Influence of Tumor Necrosis Factor-α on the Ability of Monocytes and Lymphocytes to Destroy Intraerythrocytic Plasmodium falciparum in Vitro

It has been shown that administration of TNF-α causes an increase of survival of plasmodium-infected mice. However, this anti-parasitic effect cannot be reproduced in vitro upon direct incubation of the cytokine with the parasite. This suggests that TNF-α may act through modulation of some plasmodicidal mechanism not yet clarified. We evaluated the effect of exogenous TNF-α on the phagocytosis of Plasmodium falciparum-infected erythrocytes by monocytes and its influence on the ability of monocytes and lymphocytes to inhibit parasite growth. The capacity of endogenous TNF-α to influence the ability of monocytes to inhibit the parasite was also verified.

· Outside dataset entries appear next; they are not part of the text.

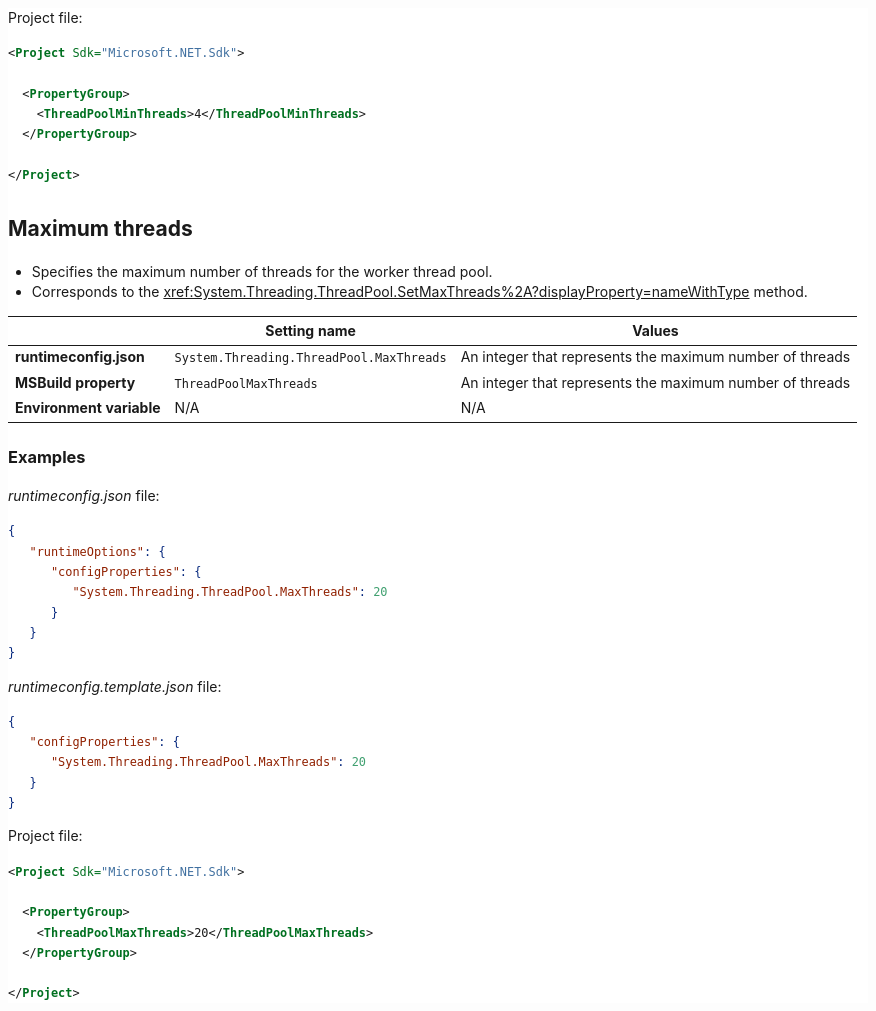 Project file:

```xml
<Project Sdk="Microsoft.NET.Sdk">

  <PropertyGroup>
    <ThreadPoolMinThreads>4</ThreadPoolMinThreads>
  </PropertyGroup>

</Project>
```

## Maximum threads

- Specifies the maximum number of threads for the worker thread pool.
- Corresponds to the <xref:System.Threading.ThreadPool.SetMaxThreads%2A?displayProperty=nameWithType> method.

| | Setting name | Values |
| - | - | - |
| **runtimeconfig.json** | `System.Threading.ThreadPool.MaxThreads` | An integer that represents the maximum number of threads |
| **MSBuild property** | `ThreadPoolMaxThreads` | An integer that represents the maximum number of threads |
| **Environment variable** | N/A | N/A |

### Examples

*runtimeconfig.json* file:

```json
{
   "runtimeOptions": {
      "configProperties": {
         "System.Threading.ThreadPool.MaxThreads": 20
      }
   }
}
```

*runtimeconfig.template.json* file:

```json
{
   "configProperties": {
      "System.Threading.ThreadPool.MaxThreads": 20
   }
}
```

Project file:

```xml
<Project Sdk="Microsoft.NET.Sdk">

  <PropertyGroup>
    <ThreadPoolMaxThreads>20</ThreadPoolMaxThreads>
  </PropertyGroup>

</Project>
```
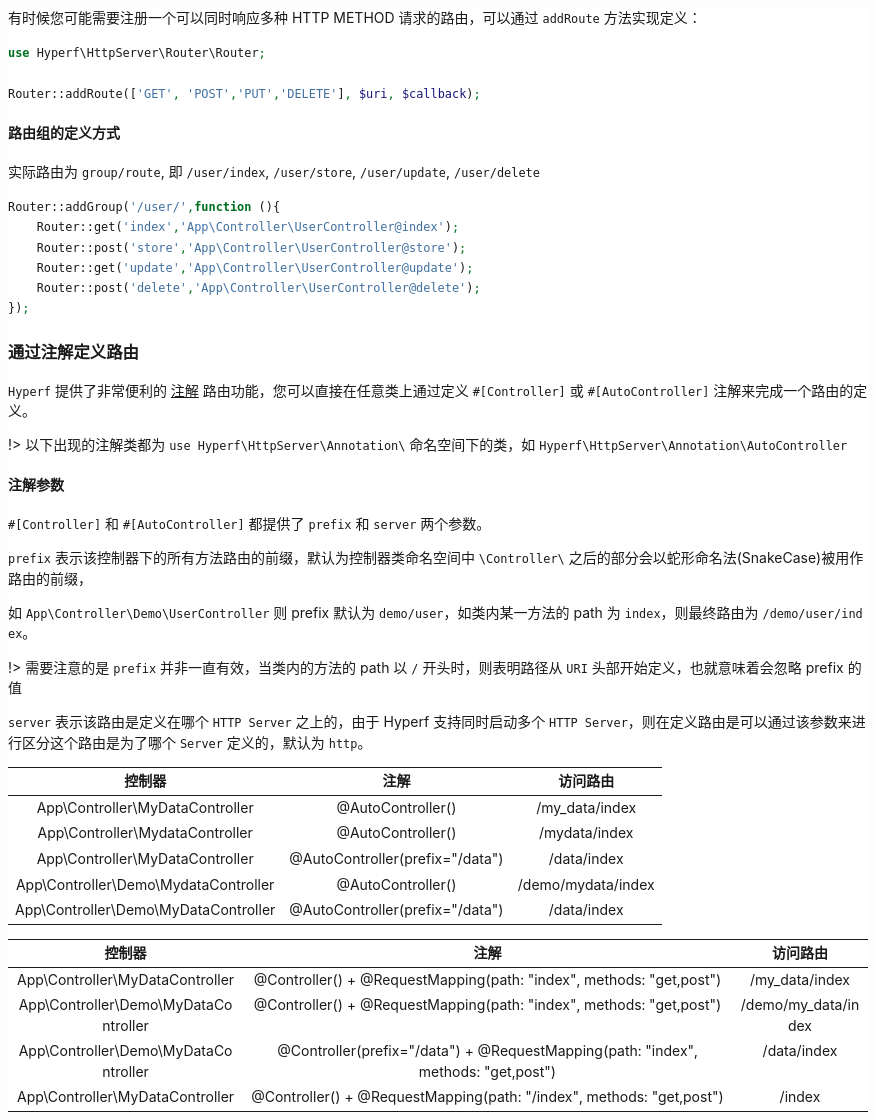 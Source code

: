 有时候您可能需要注册一个可以同时响应多种 HTTP METHOD 请求的路由，可以通过 `addRoute` 方法实现定义：

```php
use Hyperf\HttpServer\Router\Router;

Router::addRoute(['GET', 'POST','PUT','DELETE'], $uri, $callback);
```

#### 路由组的定义方式

实际路由为 `group/route`, 即 `/user/index`, `/user/store`, `/user/update`, `/user/delete` 

```php
Router::addGroup('/user/',function (){
    Router::get('index','App\Controller\UserController@index');
    Router::post('store','App\Controller\UserController@store');
    Router::get('update','App\Controller\UserController@update');
    Router::post('delete','App\Controller\UserController@delete');
});

```

### 通过注解定义路由

`Hyperf` 提供了非常便利的 [注解](zh-cn/annotation.md) 路由功能，您可以直接在任意类上通过定义 `#[Controller]` 或 `#[AutoController]` 注解来完成一个路由的定义。

!> 以下出现的注解类都为 `use Hyperf\HttpServer\Annotation\` 命名空间下的类，如 `Hyperf\HttpServer\Annotation\AutoController`

#### 注解参数

`#[Controller]` 和 `#[AutoController]` 都提供了 `prefix` 和 `server` 两个参数。

`prefix` 表示该控制器下的所有方法路由的前缀，默认为控制器类命名空间中 `\Controller\` 之后的部分会以蛇形命名法(SnakeCase)被用作路由的前缀，

如 `App\Controller\Demo\UserController` 则 prefix 默认为 `demo/user`，如类内某一方法的 path 为 `index`，则最终路由为 `/demo/user/index`。

!> 需要注意的是 `prefix` 并非一直有效，当类内的方法的 path 以 `/` 开头时，则表明路径从 `URI` 头部开始定义，也就意味着会忽略 prefix 的值

`server` 表示该路由是定义在哪个 `HTTP Server` 之上的，由于 Hyperf 支持同时启动多个 `HTTP Server`，则在定义路由是可以通过该参数来进行区分这个路由是为了哪个 `Server` 定义的，默认为 `http`。

|                 控制器                  |               注解                |        访问路由        |
|:------------------------------------:|:-------------------------------:|:------------------:|
|   App\Controller\MyDataController    |        @AutoController()        |   /my_data/index   |
|   App\Controller\MydataController    |        @AutoController()        |   /mydata/index    |
|   App\Controller\MyDataController    | @AutoController(prefix="/data") |    /data/index     |
| App\Controller\Demo\MydataController |        @AutoController()        | /demo/mydata/index |
| App\Controller\Demo\MyDataController | @AutoController(prefix="/data") |    /data/index     |



|                 控制器                  |                                        注解                                         |        访问路由         |
|:------------------------------------:|:---------------------------------------------------------------------------------:|:-------------------:|
|   App\Controller\MyDataController    |        @Controller() + @RequestMapping(path: "index", methods: "get,post")        |   /my_data/index    |
| App\Controller\Demo\MyDataController |        @Controller() + @RequestMapping(path: "index", methods: "get,post")        | /demo/my_data/index |
| App\Controller\Demo\MyDataController | @Controller(prefix="/data") + @RequestMapping(path: "index", methods: "get,post") |     /data/index     |
|   App\Controller\MyDataController    |       @Controller() + @RequestMapping(path: "/index", methods: "get,post")        |       /index        |
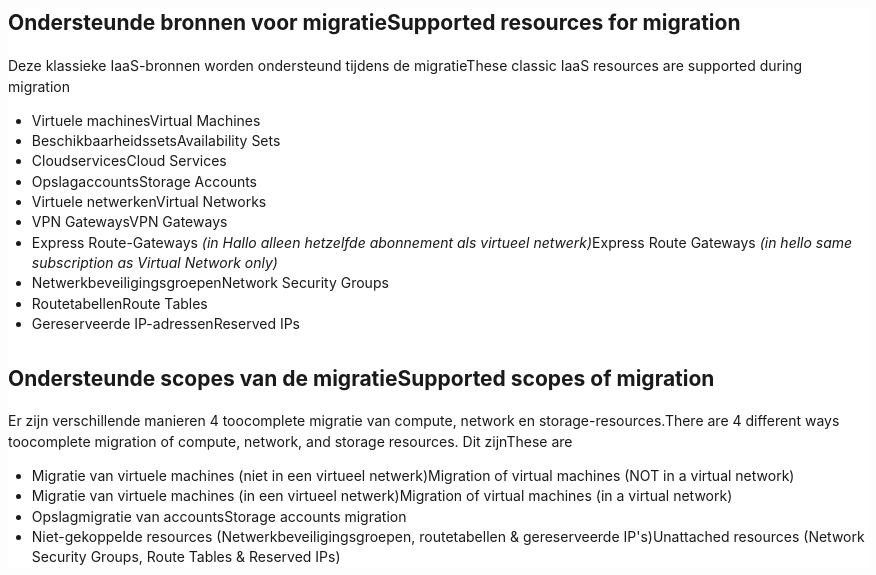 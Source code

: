 ## <a name="supported-resources-for-migration"></a><span data-ttu-id="0f543-112">Ondersteunde bronnen voor migratie</span><span class="sxs-lookup"><span data-stu-id="0f543-112">Supported resources for migration</span></span>
<span data-ttu-id="0f543-113">Deze klassieke IaaS-bronnen worden ondersteund tijdens de migratie</span><span class="sxs-lookup"><span data-stu-id="0f543-113">These classic IaaS resources are supported during migration</span></span>

* <span data-ttu-id="0f543-114">Virtuele machines</span><span class="sxs-lookup"><span data-stu-id="0f543-114">Virtual Machines</span></span>
* <span data-ttu-id="0f543-115">Beschikbaarheidssets</span><span class="sxs-lookup"><span data-stu-id="0f543-115">Availability Sets</span></span>
* <span data-ttu-id="0f543-116">Cloudservices</span><span class="sxs-lookup"><span data-stu-id="0f543-116">Cloud Services</span></span>
* <span data-ttu-id="0f543-117">Opslagaccounts</span><span class="sxs-lookup"><span data-stu-id="0f543-117">Storage Accounts</span></span>
* <span data-ttu-id="0f543-118">Virtuele netwerken</span><span class="sxs-lookup"><span data-stu-id="0f543-118">Virtual Networks</span></span>
* <span data-ttu-id="0f543-119">VPN Gateways</span><span class="sxs-lookup"><span data-stu-id="0f543-119">VPN Gateways</span></span>
* <span data-ttu-id="0f543-120">Express Route-Gateways _(in Hallo alleen hetzelfde abonnement als virtueel netwerk)_</span><span class="sxs-lookup"><span data-stu-id="0f543-120">Express Route Gateways _(in hello same subscription as Virtual Network only)_</span></span>
* <span data-ttu-id="0f543-121">Netwerkbeveiligingsgroepen</span><span class="sxs-lookup"><span data-stu-id="0f543-121">Network Security Groups</span></span> 
* <span data-ttu-id="0f543-122">Routetabellen</span><span class="sxs-lookup"><span data-stu-id="0f543-122">Route Tables</span></span> 
* <span data-ttu-id="0f543-123">Gereserveerde IP-adressen</span><span class="sxs-lookup"><span data-stu-id="0f543-123">Reserved IPs</span></span> 

## <a name="supported-scopes-of-migration"></a><span data-ttu-id="0f543-124">Ondersteunde scopes van de migratie</span><span class="sxs-lookup"><span data-stu-id="0f543-124">Supported scopes of migration</span></span>
<span data-ttu-id="0f543-125">Er zijn verschillende manieren 4 toocomplete migratie van compute, network en storage-resources.</span><span class="sxs-lookup"><span data-stu-id="0f543-125">There are 4 different ways toocomplete migration of compute, network, and storage resources.</span></span> <span data-ttu-id="0f543-126">Dit zijn</span><span class="sxs-lookup"><span data-stu-id="0f543-126">These are</span></span> 

* <span data-ttu-id="0f543-127">Migratie van virtuele machines (niet in een virtueel netwerk)</span><span class="sxs-lookup"><span data-stu-id="0f543-127">Migration of virtual machines (NOT in a virtual network)</span></span>
* <span data-ttu-id="0f543-128">Migratie van virtuele machines (in een virtueel netwerk)</span><span class="sxs-lookup"><span data-stu-id="0f543-128">Migration of virtual machines (in a virtual network)</span></span>
* <span data-ttu-id="0f543-129">Opslagmigratie van accounts</span><span class="sxs-lookup"><span data-stu-id="0f543-129">Storage accounts migration</span></span>
* <span data-ttu-id="0f543-130">Niet-gekoppelde resources (Netwerkbeveiligingsgroepen, routetabellen & gereserveerde IP's)</span><span class="sxs-lookup"><span data-stu-id="0f543-130">Unattached resources (Network Security Groups, Route Tables & Reserved IPs)</span></span>
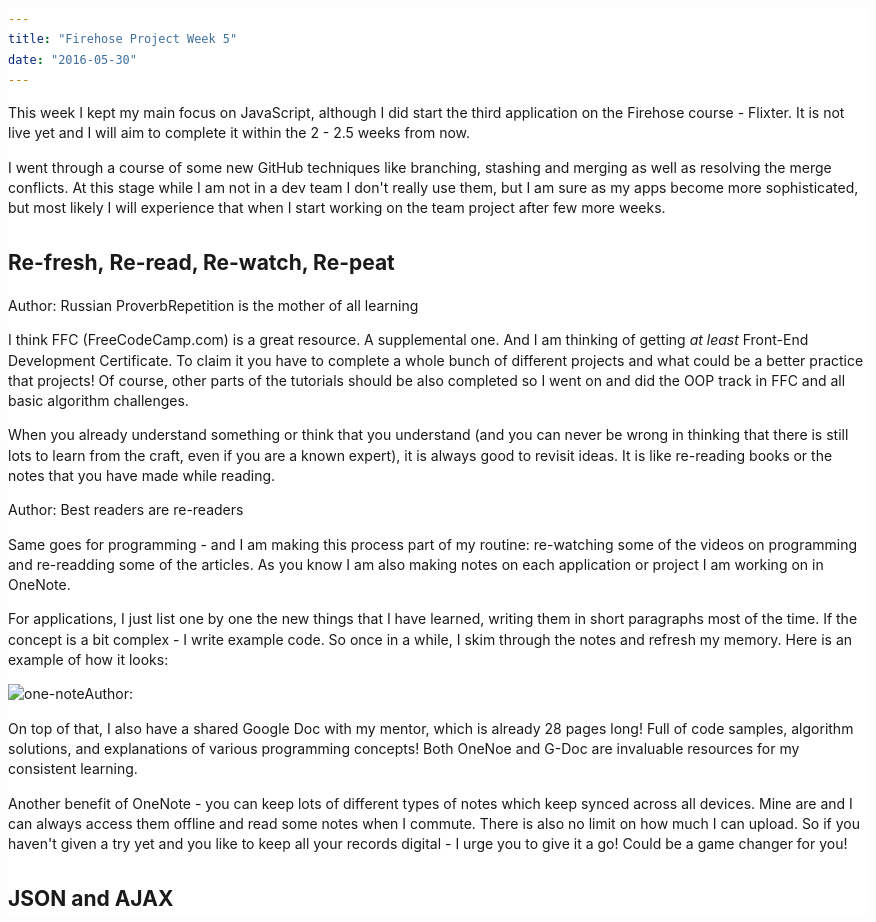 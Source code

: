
```yaml
---
title: "Firehose Project Week 5"
date: "2016-05-30"
---
```


This week I kept my main focus on JavaScript, although I did start the third application on the Firehose course - Flixter. It is not live yet and I will aim to complete it within the 2 - 2.5 weeks from now.

I went through a course of some new GitHub techniques like branching, stashing and merging as well as resolving the merge conflicts. At this stage while I am not in a dev team I don't really use them, but I am sure as my apps become more sophisticated, but most likely I will experience that when I start working on the team project after few more weeks.

## Re-fresh, Re-read, Re-watch, Re-peat

Author: Russian ProverbRepetition is the mother of all learning

I think FFC (FreeCodeCamp.com) is a great resource. A supplemental one. And I am thinking of getting *at least* Front-End Development Certificate. To claim it you have to complete a whole bunch of different projects and what could be a better practice that projects! Of course, other parts of the tutorials should be also completed so I went on and did the OOP track in FFC and all basic algorithm challenges.

When you already understand something or think that you understand (and you can never be wrong in thinking that there is still lots to learn from the craft, even if you are a known expert), it is always good to revisit ideas. It is like re-reading books or the notes that you have made while reading.

Author: Best readers are re-readers

Same goes for programming - and I am making this process part of my routine: re-watching some of the videos on programming and re-readding some of the articles. As you know I am also making notes on each application or project I am working on in OneNote.

For applications, I just list one by one the new things that I have learned, writing them in short paragraphs most of the time. If the concept is a bit complex - I write example code. So once in a while, I skim through the notes and refresh my memory. Here is an example of how it looks:

![one-note](/images/one-note-1024x1010.png)Author:

On top of that, I also have a shared Google Doc with my mentor, which is already 28 pages long! Full of code samples, algorithm solutions, and explanations of various programming concepts! Both OneNoe and G-Doc are invaluable resources for my consistent learning.

Another benefit of OneNote - you can keep lots of different types of notes which keep synced across all devices. Mine are and I can always access them offline and read some notes when I commute. There is also no limit on how much I can upload. So if you haven't given a try yet and you like to keep all your records digital - I urge you to give it a go! Could be a game changer for you!

## JSON and AJAX
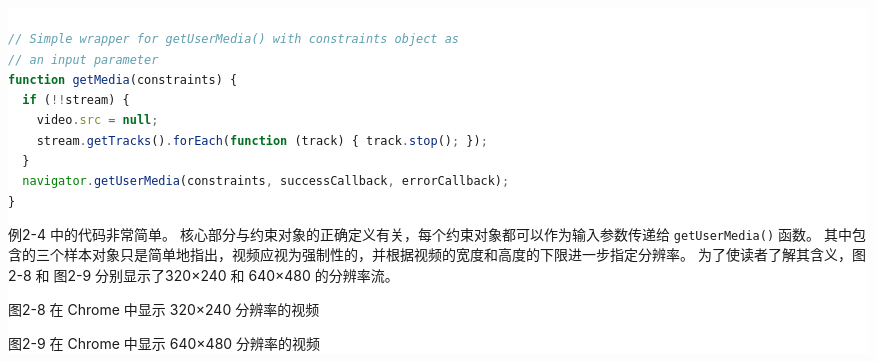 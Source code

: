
 ```javascript

// Simple wrapper for getUserMedia() with constraints object as
// an input parameter
function getMedia(constraints) {
  if (!!stream) {
    video.src = null;
    stream.getTracks().forEach(function (track) { track.stop(); });
  }
  navigator.getUserMedia(constraints, successCallback, errorCallback);
}
```
例2-4 中的代码非常简单。 核心部分与约束对象的正确定义有关，每个约束对象都可以作为输入参数传递给 `getUserMedia()` 函数。 其中包含的三个样本对象只是简单地指出，视频应视为强制性的，并根据视频的宽度和高度的下限进一步指定分辨率。 为了使读者了解其含义，图2-8 和 图2-9 分别显示了320×240 和 640×480 的分辨率流。

图2-8 在 Chrome 中显示 320×240 分辨率的视频

图2-9 在 Chrome 中显示 640×480 分辨率的视频

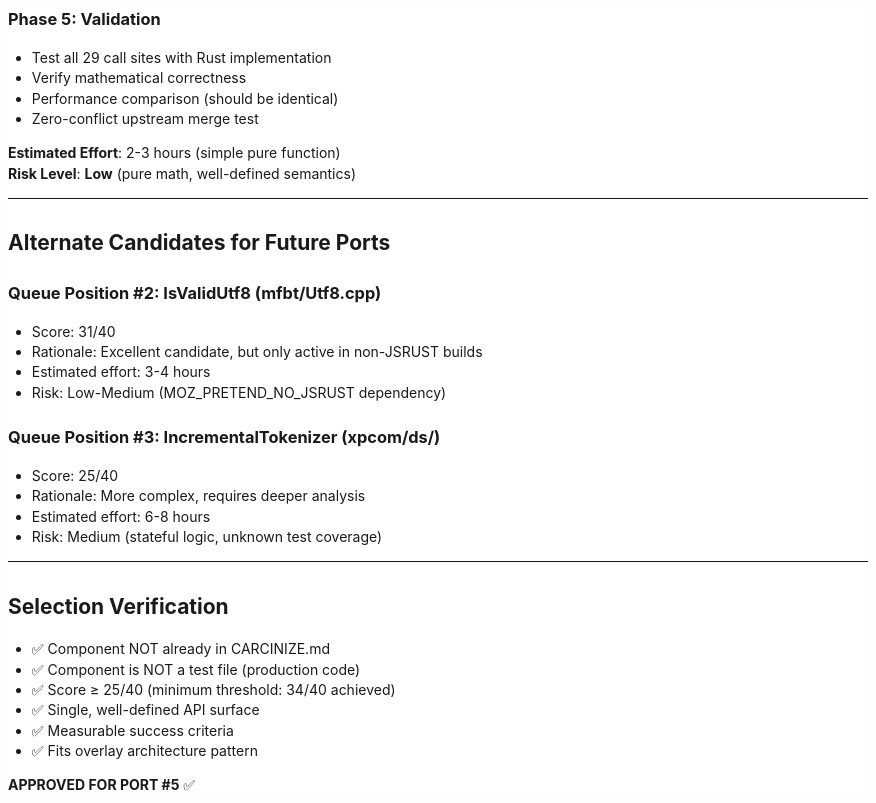 ### Phase 5: Validation
- Test all 29 call sites with Rust implementation
- Verify mathematical correctness
- Performance comparison (should be identical)
- Zero-conflict upstream merge test

**Estimated Effort**: 2-3 hours (simple pure function)  
**Risk Level**: **Low** (pure math, well-defined semantics)

---

## Alternate Candidates for Future Ports

### Queue Position #2: IsValidUtf8 (mfbt/Utf8.cpp)
- Score: 31/40
- Rationale: Excellent candidate, but only active in non-JSRUST builds
- Estimated effort: 3-4 hours
- Risk: Low-Medium (MOZ_PRETEND_NO_JSRUST dependency)

### Queue Position #3: IncrementalTokenizer (xpcom/ds/)
- Score: 25/40
- Rationale: More complex, requires deeper analysis
- Estimated effort: 6-8 hours
- Risk: Medium (stateful logic, unknown test coverage)

---

## Selection Verification

- ✅ Component NOT already in CARCINIZE.md
- ✅ Component is NOT a test file (production code)
- ✅ Score ≥ 25/40 (minimum threshold: 34/40 achieved)
- ✅ Single, well-defined API surface
- ✅ Measurable success criteria
- ✅ Fits overlay architecture pattern

**APPROVED FOR PORT #5** ✅
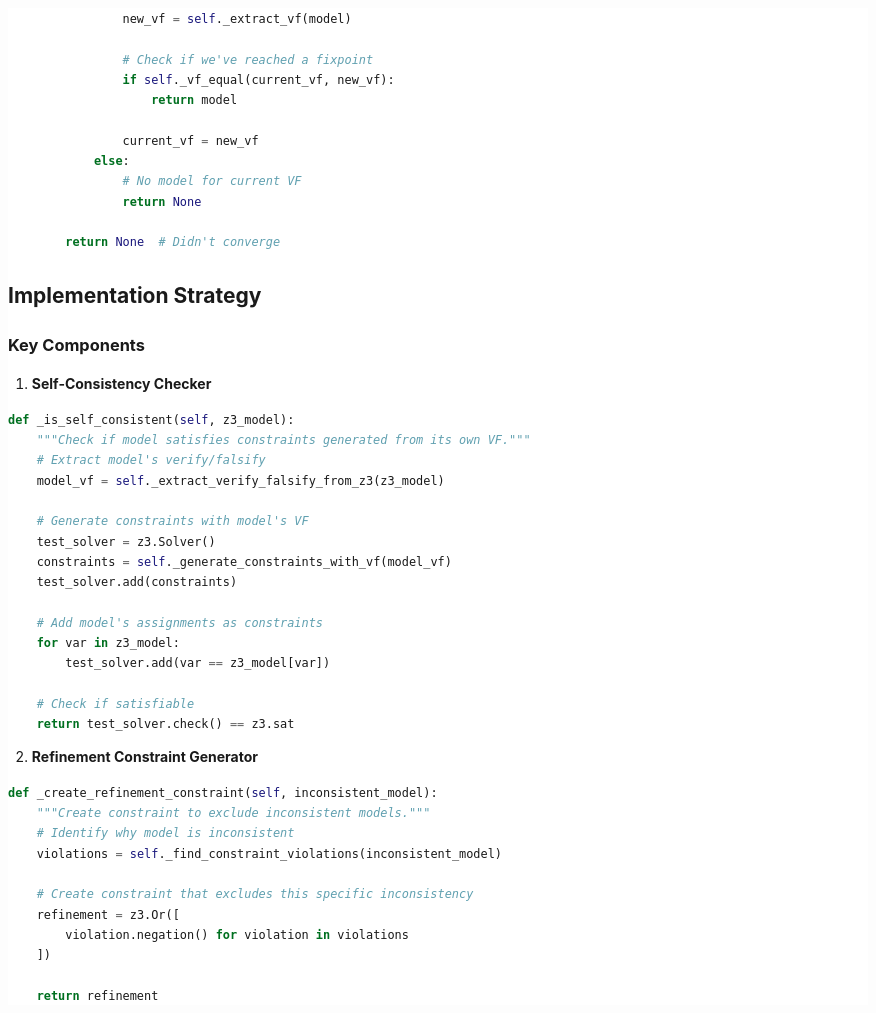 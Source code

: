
 ```python
                new_vf = self._extract_vf(model)
                
                # Check if we've reached a fixpoint
                if self._vf_equal(current_vf, new_vf):
                    return model
                    
                current_vf = new_vf
            else:
                # No model for current VF
                return None
                
        return None  # Didn't converge
```

## Implementation Strategy

### Key Components

1. **Self-Consistency Checker**
```python
def _is_self_consistent(self, z3_model):
    """Check if model satisfies constraints generated from its own VF."""
    # Extract model's verify/falsify
    model_vf = self._extract_verify_falsify_from_z3(z3_model)
    
    # Generate constraints with model's VF
    test_solver = z3.Solver()
    constraints = self._generate_constraints_with_vf(model_vf)
    test_solver.add(constraints)
    
    # Add model's assignments as constraints
    for var in z3_model:
        test_solver.add(var == z3_model[var])
    
    # Check if satisfiable
    return test_solver.check() == z3.sat
```

2. **Refinement Constraint Generator**
```python
def _create_refinement_constraint(self, inconsistent_model):
    """Create constraint to exclude inconsistent models."""
    # Identify why model is inconsistent
    violations = self._find_constraint_violations(inconsistent_model)
    
    # Create constraint that excludes this specific inconsistency
    refinement = z3.Or([
        violation.negation() for violation in violations
    ])
    
    return refinement
```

We found that addition of 33 ng TNF-α/mL to cultures of human monocytes and P. falciparum-infected erythrocytes increased the phagocytic index from 3.8 to 7.8 in the presence of serum containing P. falciparum antibody. TNF-α increased the capacity of monocyte plus lymphocyte to inhibit parasite growth by about 3 times at 0.5 and 5 ng/mL. Sera from severely ill P. falciparum-infected individuals inhibited the parasite growth, but addition of anti-TNF-α antibody was unable to modify this inhibition. These data show that TNF-α can increase the phagocytic capacity. This was probably due to an increased expression of Fc receptors on monocytes or to the modulation of Fc receptor signaling pathways by signals originating from the binding of TNF-α to its receptors. TNF-α also acted on lymphocytes plus monocytes by increasing the inhibition of P. falciparum by a mechanism not related to phagocytosis. These findings suggest that TNF-α has a pleiotropic anti-malaria effect and that this protective effect depends on the interplay of different factors, such as monocytes/macrophages, lymphocytes, and antibodies, in addition to other cells and molecules.